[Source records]
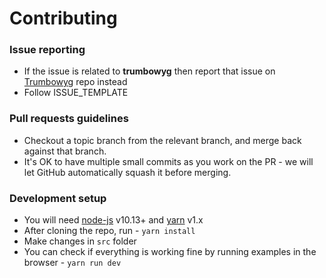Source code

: # Contributing

###  Issue reporting
* If the issue is related to **trumbowyg** then report that issue on [Trumbowyg](https://github.com/Alex-D/Trumbowyg/issues) repo instead
* Follow ISSUE_TEMPLATE  

### Pull requests guidelines
* Checkout a topic branch from the relevant branch, and merge back against that branch.
* It's OK to have multiple small commits as you work on the PR - we will let GitHub automatically squash it before merging.

### Development setup
* You will need [node-js](http://nodejs.org/) v10.13+ and [yarn](https://yarnpkg.com) v1.x
* After cloning the repo, run - `yarn install`
* Make changes in ``src`` folder
* You can check if everything is working fine by running examples in the browser - `yarn run dev`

> DIRECTIONS
Quote, exactly and only, the lines from the first line of the data above through the line containing "### Pull requests guidelines". The pictures do not belong in it.

> ANSWER TO THIS PROBLEM
Source code

: # Contributing

###  Issue reporting
* If the issue is related to **trumbowyg** then report that issue on [Trumbowyg](https://github.com/Alex-D/Trumbowyg/issues) repo instead
* Follow ISSUE_TEMPLATE  

### Pull requests guidelines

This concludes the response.